* DIRECTIONS FOR THIS TASK
Please begin with the line containing "Arguments to be" and reproduce each line exactly until the records below end, without any pictures.

**** ENTRIES PROVIDED ****

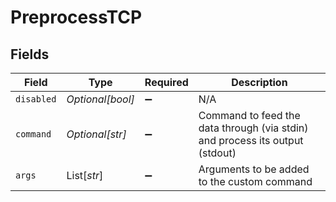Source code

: # PreprocessTCP


## Fields

| Field                                                                        | Type                                                                         | Required                                                                     | Description                                                                  |
| ---------------------------------------------------------------------------- | ---------------------------------------------------------------------------- | ---------------------------------------------------------------------------- | ---------------------------------------------------------------------------- |
| `disabled`                                                                   | *Optional[bool]*                                                             | :heavy_minus_sign:                                                           | N/A                                                                          |
| `command`                                                                    | *Optional[str]*                                                              | :heavy_minus_sign:                                                           | Command to feed the data through (via stdin) and process its output (stdout) |
| `args`                                                                       | List[*str*]                                                                  | :heavy_minus_sign:                                                           | Arguments to be added to the custom command                                  |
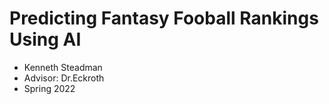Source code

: # Predicting Fantasy Fooball Rankings Using AI
- Kenneth Steadman 
- Advisor: Dr.Eckroth
- Spring 2022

****

* REPLY
| `args`                                                                       | List[*str*]                                                                  | :heavy_minus_sign:                                                           | Arguments to be added to the custom command                                  |
Source code

: # Predicting Fantasy Fooball Rankings Using AI
- Kenneth Steadman 
- Advisor: Dr.Eckroth
- Spring 2022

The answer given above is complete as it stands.